Asked whether the firm should be raising capital at a higher speed, Bose makes clear they are not in a hurry when it comes to expanding its AUM.
“We expect to reach the $6 billion goal in the next 24 months, but we will take our time and be very deliberate about how we raise money,” he says.
Bose explains that the institution wants to be “very deliberate and careful” about the investors it brings in. The government holds a 49 percent of the fund manager, while the rest is owned by LPs in its Master Fund.
“We are looking for investors who can take large, long-term exposures, and who understand infrastructure investing,” he says.
The chief executive also argues that as investors get to know the manager better, pension funds, insurance companies and similar investors will become attracted to it.

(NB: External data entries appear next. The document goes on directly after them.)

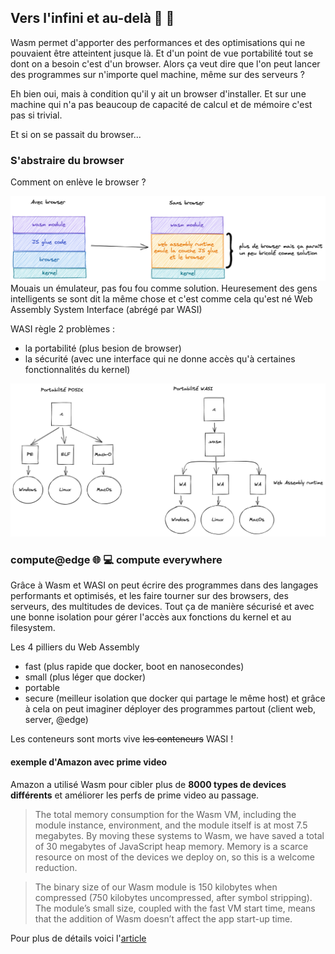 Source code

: ## Vers l'infini et au-delà 🚀 🌌

Wasm permet d'apporter des performances et des optimisations qui ne pouvaient être atteintent jusque là. Et d'un point
de vue portabilité tout se dont on a besoin c'est d'un browser. Alors ça veut dire que l'on peut lancer des programmes
sur n'importe quel machine, même sur des serveurs ?

Eh bien oui, mais à condition qu'il y ait un browser d'installer. Et sur une machine qui n'a pas beaucoup de capacité de
calcul et de mémoire c'est pas si trivial.

Et si on se passait du browser...

### S'abstraire du browser

Comment on enlève le browser ?

![Wasm kernel intéraction browser](./images/figure_3.png)
Mouais un émulateur, pas fou fou comme solution. Heuresement des gens intelligents se sont dit la même chose et c'est
comme cela qu'est né Web Assembly System Interface (abrégé par WASI)

WASI règle 2 problèmes :

* la portabilité (plus besion de browser)
* la sécurité (avec une interface qui ne donne accès qu'à certaines fonctionnalités du kernel)

![portabilité web assembly](./images/figure_4.png)

### compute@edge 🌐 💻 compute everywhere

Grâce à Wasm et WASI on peut écrire des programmes dans des langages performants et optimisés, et les faire tourner sur
des browsers, des serveurs, des multitudes de devices. Tout ça de manière sécurisé et avec une bonne isolation pour
gérer l'accès aux fonctions du kernel et au filesystem.

Les 4 pilliers du Web Assembly

* fast (plus rapide que docker, boot en nanosecondes)
* small (plus léger que docker)
* portable
* secure (meilleur isolation que docker qui partage le même host)
  et grâce à cela on peut imaginer déployer des programmes partout (client web, server, @edge)

Les conteneurs sont morts vive ~~les conteneurs~~ WASI !

#### exemple d'Amazon avec prime video

Amazon a utilisé Wasm pour cibler plus de **8000 types de devices différents** et améliorer les perfs de prime video au
passage.

> The total memory consumption for the Wasm VM, including the module instance, environment, and the module itself is at most 7.5 megabytes.
> By moving these systems to Wasm, we have saved a total of 30 megabytes of JavaScript heap memory. Memory is a scarce resource on most of
> the devices we deploy on, so this is a welcome reduction.

> The binary size of our Wasm module is 150 kilobytes when compressed (750 kilobytes uncompressed, after symbol stripping).
> The module’s small size, coupled with the fast VM start time, means that the addition of Wasm doesn’t affect the app start-up time.

Pour plus de détails voici
l'[article](https://www.amazon.science/blog/how-prime-video-updates-its-app-for-more-than-8-000-device-types)
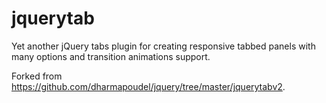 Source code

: # jquerytab
Yet another jQuery tabs plugin for creating responsive tabbed panels with many options and transition animations support.

Forked from https://github.com/dharmapoudel/jquery/tree/master/jquerytabv2.
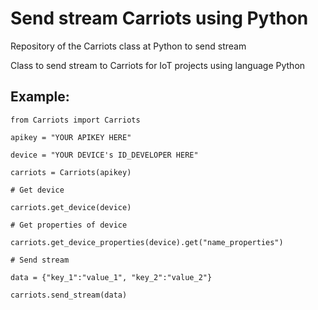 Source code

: # Send stream Carriots using Python
Repository of the Carriots class at Python to send stream

Class to send stream to Carriots for IoT projects using language Python

## Example:
    
    from Carriots import Carriots

    apikey = "YOUR APIKEY HERE"
    
    device = "YOUR DEVICE's ID_DEVELOPER HERE"
    
    carriots = Carriots(apikey)
    
    # Get device

    carriots.get_device(device)

    # Get properties of device

    carriots.get_device_properties(device).get("name_properties")

    # Send stream

    data = {"key_1":"value_1", "key_2":"value_2"}

    carriots.send_stream(data) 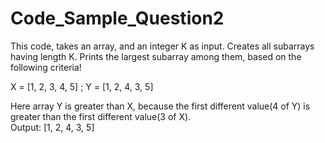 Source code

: # Code_Sample_Question2
This code, takes an array, and an integer K as input.
Creates all subarrays having length K.
Prints the largest subarray among them, based on the following criteria!

X = [1, 2, 3, 4, 5] ; 
Y = [1, 2, 4, 3, 5]

Here array Y is greater than X, because the first different value(4 of Y) is greater than the first different value(3 of X).    
Output: [1, 2, 4, 3, 5]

“We will take our time and be very deliberate about how we raise money”
“One thing that investors really like is that we have lost bids, which shows that we have discipline in the way we invest, instead of just doing any deal that comes along,” he explains.
One of those losses was a bid to operate nine toll roads tendered by the National Highway Authority of India in 2018, won by Macquarie Infrastructure and Real Assets. Another was its proposal last March to operate six airports across the country, alongside the operator of Zurich’s international airport.

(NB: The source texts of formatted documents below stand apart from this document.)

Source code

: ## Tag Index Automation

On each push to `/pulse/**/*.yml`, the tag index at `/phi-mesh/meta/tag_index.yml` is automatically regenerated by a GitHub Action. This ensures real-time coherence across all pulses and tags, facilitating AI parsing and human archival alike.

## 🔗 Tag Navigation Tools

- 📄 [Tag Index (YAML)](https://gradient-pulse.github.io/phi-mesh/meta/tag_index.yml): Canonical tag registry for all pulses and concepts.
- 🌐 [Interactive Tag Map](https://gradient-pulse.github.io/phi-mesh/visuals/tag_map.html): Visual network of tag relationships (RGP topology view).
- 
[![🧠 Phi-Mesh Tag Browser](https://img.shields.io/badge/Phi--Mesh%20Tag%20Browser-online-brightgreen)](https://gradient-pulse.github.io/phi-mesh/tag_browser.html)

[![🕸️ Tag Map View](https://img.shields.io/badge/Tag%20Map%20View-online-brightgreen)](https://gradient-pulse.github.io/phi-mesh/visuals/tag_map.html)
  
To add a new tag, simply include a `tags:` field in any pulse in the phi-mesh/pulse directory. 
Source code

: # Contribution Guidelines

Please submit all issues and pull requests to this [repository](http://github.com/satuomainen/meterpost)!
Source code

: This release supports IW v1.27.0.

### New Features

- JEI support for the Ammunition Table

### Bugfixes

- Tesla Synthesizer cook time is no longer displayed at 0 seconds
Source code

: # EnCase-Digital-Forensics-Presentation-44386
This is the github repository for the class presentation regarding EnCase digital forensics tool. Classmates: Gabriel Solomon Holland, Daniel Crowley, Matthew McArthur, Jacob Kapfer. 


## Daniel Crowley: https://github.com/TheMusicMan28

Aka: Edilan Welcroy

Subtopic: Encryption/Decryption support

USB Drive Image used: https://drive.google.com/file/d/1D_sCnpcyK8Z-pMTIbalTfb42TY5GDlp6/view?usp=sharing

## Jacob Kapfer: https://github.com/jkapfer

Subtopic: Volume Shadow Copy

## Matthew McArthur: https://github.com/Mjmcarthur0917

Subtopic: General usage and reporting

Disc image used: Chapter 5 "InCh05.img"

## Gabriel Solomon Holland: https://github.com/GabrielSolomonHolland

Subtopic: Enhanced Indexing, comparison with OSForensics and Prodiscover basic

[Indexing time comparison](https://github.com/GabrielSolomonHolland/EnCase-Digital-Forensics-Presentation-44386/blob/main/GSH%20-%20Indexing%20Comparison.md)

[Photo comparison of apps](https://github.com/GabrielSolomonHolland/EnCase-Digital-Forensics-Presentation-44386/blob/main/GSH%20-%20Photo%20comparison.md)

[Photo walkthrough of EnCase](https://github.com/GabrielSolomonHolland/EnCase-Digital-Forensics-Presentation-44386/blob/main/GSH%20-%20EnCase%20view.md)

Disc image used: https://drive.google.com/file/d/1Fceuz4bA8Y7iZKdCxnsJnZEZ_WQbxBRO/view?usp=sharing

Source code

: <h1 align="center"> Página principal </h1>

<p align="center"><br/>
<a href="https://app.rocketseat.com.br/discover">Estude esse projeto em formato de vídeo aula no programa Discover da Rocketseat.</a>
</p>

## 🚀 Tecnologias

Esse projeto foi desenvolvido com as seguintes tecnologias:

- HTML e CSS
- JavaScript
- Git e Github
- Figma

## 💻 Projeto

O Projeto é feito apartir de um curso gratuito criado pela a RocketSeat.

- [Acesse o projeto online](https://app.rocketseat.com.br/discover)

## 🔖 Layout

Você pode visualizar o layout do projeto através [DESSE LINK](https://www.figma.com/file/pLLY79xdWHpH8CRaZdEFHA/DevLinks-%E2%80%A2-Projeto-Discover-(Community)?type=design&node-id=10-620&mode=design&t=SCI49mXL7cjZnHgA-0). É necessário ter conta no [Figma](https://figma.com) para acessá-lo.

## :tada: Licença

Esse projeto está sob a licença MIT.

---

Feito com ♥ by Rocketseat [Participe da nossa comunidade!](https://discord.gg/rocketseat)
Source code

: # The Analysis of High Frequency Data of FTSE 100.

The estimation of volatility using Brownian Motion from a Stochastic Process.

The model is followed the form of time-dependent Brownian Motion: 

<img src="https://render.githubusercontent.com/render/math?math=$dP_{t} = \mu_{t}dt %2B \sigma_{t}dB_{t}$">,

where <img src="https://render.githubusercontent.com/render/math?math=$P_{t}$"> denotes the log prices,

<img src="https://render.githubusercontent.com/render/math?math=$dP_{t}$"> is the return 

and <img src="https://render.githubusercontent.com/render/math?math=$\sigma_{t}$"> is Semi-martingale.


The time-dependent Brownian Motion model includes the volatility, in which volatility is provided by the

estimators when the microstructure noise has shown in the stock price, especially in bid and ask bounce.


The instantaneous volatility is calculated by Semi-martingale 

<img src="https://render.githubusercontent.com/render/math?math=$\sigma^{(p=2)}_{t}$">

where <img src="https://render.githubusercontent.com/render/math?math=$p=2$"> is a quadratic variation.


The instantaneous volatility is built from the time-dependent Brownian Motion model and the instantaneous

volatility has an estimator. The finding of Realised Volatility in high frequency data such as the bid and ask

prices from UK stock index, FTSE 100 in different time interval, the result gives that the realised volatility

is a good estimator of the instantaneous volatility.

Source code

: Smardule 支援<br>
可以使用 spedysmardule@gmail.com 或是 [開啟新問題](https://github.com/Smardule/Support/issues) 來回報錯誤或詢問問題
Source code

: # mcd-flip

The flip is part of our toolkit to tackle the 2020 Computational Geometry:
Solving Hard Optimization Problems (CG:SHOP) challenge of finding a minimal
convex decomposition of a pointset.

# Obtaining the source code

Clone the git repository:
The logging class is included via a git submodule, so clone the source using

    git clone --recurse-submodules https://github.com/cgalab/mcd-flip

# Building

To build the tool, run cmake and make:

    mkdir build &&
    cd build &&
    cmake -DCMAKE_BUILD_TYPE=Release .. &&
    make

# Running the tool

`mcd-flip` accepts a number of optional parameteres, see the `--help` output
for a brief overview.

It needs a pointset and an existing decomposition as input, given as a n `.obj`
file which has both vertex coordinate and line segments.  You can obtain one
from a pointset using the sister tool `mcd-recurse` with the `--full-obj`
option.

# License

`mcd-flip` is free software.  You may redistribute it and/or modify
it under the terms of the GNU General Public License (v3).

As we speak, Bose is also keen to clarify another point that might be of concern: the role the government plays in the GP’s investment decision process.
The funds’ investment committees comprises members of NIIF’s senior management and, in the case of the Master Fund, also an independent advisor. The institution declined to provide the exact list of members sitting on the IC but stressed that neither the government nor any other investor in their funds is represented on it.
Virtuous cycle
Ultimately, Bose believes that investors will look at NIIF as they hunt for opportunities outside of developed markets.
“We are [aiming] to generate returns over time, and I have no doubt that, as time goes by […] we will become the ideal counterparty for many pension funds that might not be able to create their own team in India,” he adds.
Bose stresses that the large pipeline of assets being monetised at the moment by the government and domestic companies, and its long track record in the PPP sector, makes India a very attractive market.
The NHAI has started a programme to monetise 105 roads with the aim to raise up to $20 billion, while the country’s airports authority moved on with the privatisation of six airports in February.
“We are looking for investors who can take large, long-term exposures, and who understand infrastructure investing”
“Policymakers understand that there’s a very strong appetite for recycling operational assets, private or public,” Bose says.
“This asset recycling can lead to capital coming in, releasing stress from the balance sheet from the government and the private sector, allowing them to focus on building more assets and then recycling them out creating a virtuous cycle,” he adds.
Smooth sailing
Asked about the risks often associated with investing in an emerging market, Bose argues that the higher returns generated help offset that. “If [investors] are getting mid-single-digits returns in an asset in OECD countries, and they get mid-teens in India, country risks and currency risks are compensated.”
Furthermore, he brushes aside possible political bumps in the world’s largest democracy.
As we spoke, India was gearing up to embark on a month-long election process, with more than 900 million people going to the polls. The incumbent Prime Minister, Narendra Modi, seen as a business-friendly figure, was finally re-elected for another five-year term at the end of May.
But Bose tells us that the push to develop infrastructure in the country is bound to continue, regardless of the colour of the government.
“We are dealing with the aspirations of 1.2 billion people. Building and developing world-class infrastructure is going to be clearly a mandate for any government,” he says.